No talk of gold, says India's Sardar
Once kingpins of the game, India's dominance of men's hockey has waned considerably.
Their fall from grace has been well documented. And, over the years, there have been many false dawns, with teams showing initial promise before elements like infighting, indiscipline and pressure ensured there was no lift-off.
Maybe that is why current Indian captain Sardar Singh is adopting the cautious approach, as the team get set for the Asian Games here in Incheon.
The national team won a silver medal at the Glasgow Commonwealth Games earlier this year.
They reached the final with players showing off flashes of individual skill that harked back to the days of old.
There was a togetherness to the side and, even though they were well beaten by world champions Australia 4-0 in the final, there is some excitement building over the Indian team.
But Sardar says it will still be some time before the former rulers of the game regain their crown.
"It will take some time for India to become the power we once were, what with the rule changes and other changes to the game, but we proved at the World Cup that we are improving against teams like Belgium and England," he told The New Paper.
"We made some silly mistakes to concede late goals, but we have been working on those shortcomings. We are also working on improving the communication between our players and we are improving," said the 28-year-old.
India finished ninth at the World Cup this year while the English came in fourth.
But the Indians turned the tables weeks later at the Commonwealth Games, finishing runners-up behind the formidable Aussies, with the English claiming the bronze.
Guided by world-renowned Australian coach Terry Walsh, India beat South Korea 3-0 at the World Cup to finish ninth.
They are now ranked second in Asia, behind the South Koreans, who will be hell bent on revenge on home soil, if the two sides do meet in the gold-medal contest.
India's last Olympic gold came at the 1980 Moscow Games.
Their last Asian Games win was in 1998 in Bangkok, and Sardar is not interested to talk about winning gold here.
"We've got a lot of younger players now with not enough international experience, but actually doing a really good job," he said.
"Now we've got really good coaches in the likes of Terry Walsh and good Indian coaches, too.
"We're training at a very high intensity, at a good level and we are generally improving."
India are in Group B, with arch-rivals Pakistan, Oman, China and Sri Lanka, whom they face in their opening game on Sunday.
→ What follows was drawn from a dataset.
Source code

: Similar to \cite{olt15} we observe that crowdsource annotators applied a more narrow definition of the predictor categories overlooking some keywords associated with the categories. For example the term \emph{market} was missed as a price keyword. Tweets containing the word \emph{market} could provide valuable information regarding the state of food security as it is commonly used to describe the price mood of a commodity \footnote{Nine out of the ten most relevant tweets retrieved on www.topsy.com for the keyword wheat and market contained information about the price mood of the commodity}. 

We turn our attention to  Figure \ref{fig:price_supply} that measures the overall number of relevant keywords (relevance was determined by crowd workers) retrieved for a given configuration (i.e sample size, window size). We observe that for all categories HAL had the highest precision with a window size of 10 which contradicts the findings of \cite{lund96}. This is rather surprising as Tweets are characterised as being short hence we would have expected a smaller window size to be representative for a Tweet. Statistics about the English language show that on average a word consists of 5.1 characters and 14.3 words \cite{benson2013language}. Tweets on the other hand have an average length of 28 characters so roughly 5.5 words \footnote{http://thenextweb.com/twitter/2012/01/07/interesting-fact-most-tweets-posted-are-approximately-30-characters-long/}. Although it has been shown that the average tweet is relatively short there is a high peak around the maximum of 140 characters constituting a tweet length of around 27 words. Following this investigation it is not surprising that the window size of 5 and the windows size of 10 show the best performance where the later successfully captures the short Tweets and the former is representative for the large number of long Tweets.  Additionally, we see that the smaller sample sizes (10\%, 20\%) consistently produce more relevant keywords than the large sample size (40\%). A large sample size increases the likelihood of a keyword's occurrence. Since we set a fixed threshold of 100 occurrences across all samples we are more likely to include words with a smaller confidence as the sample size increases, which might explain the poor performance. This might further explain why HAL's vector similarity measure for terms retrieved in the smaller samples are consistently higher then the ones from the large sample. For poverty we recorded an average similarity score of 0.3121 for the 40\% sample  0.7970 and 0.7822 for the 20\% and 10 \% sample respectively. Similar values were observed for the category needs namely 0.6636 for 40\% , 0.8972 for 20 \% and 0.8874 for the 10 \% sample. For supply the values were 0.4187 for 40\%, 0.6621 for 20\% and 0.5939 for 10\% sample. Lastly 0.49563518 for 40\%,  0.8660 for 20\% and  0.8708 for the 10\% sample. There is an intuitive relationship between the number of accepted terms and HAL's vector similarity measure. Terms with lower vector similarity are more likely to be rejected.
"Every team are improving and looking to do well in the tournament. We just want to concentrate on our first game against Sri Lanka, and take things match by match," said Sardar.
When pressed if India could win the gold, he said: "What's important is that we follow our coach's instructions and strategies. Our main target is to do well in our group games and qualify for the semi-finals."
He does think India have an advantage here.
Hockey will adopt a new format of four 15-minute quarters instead of two halves of 35 minutes and, with Indian leagues already adopting that system, it could help their cause.
"We play under this system in the leagues in India and our players are used to it," he said.
"But again, it's really important that we stick to the plans of our coach."